WHAT THE EXERCISE ASKS –
Lines with "alle" in them are to be located in the listing below and copied.

SOURCE RECORDS –
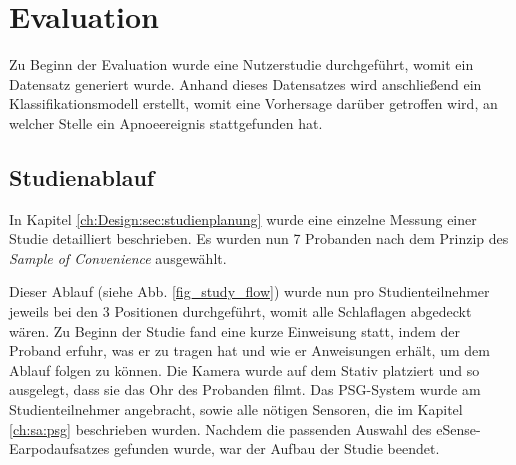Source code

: 
\chapter{Evaluation}
\label{ch:Evaluation}

Zu Beginn der Evaluation wurde eine Nutzerstudie durchgeführt, womit ein Datensatz generiert wurde. 
Anhand dieses Datensatzes wird anschließend ein Klassifikationsmodell erstellt, womit eine Vorhersage darüber getroffen wird, an welcher Stelle ein Apnoeereignis stattgefunden hat.

\section{Studienablauf}
In Kapitel \ref{ch:Design:sec:studienplanung} wurde eine einzelne Messung einer Studie detailliert beschrieben.
Es wurden nun 7 Probanden nach dem Prinzip des \textit{Sample of Convenience} ausgewählt.

Dieser Ablauf (siehe Abb. \ref{fig_study_flow}) wurde nun pro Studienteilnehmer jeweils bei den 3 Positionen durchgeführt, womit alle Schlaflagen abgedeckt wären.
Zu Beginn der Studie fand eine kurze Einweisung statt, indem der Proband erfuhr, was er zu tragen hat und wie er Anweisungen erhält, um dem Ablauf folgen zu können. 
Die Kamera wurde auf dem Stativ platziert und so ausgelegt, dass sie das Ohr des Probanden filmt. 
Das PSG-System wurde am Studienteilnehmer angebracht, sowie alle nötigen Sensoren, die im Kapitel \ref{ch:sa:psg} beschrieben wurden.
Nachdem die passenden Auswahl des eSense-Earpodaufsatzes gefunden wurde, war der Aufbau der Studie beendet.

OUTPUT –
Dieser Ablauf (siehe Abb. \ref{fig_study_flow}) wurde nun pro Studienteilnehmer jeweils bei den 3 Positionen durchgeführt, womit alle Schlaflagen abgedeckt wären.
Das PSG-System wurde am Studienteilnehmer angebracht, sowie alle nötigen Sensoren, die im Kapitel \ref{ch:sa:psg} beschrieben wurden.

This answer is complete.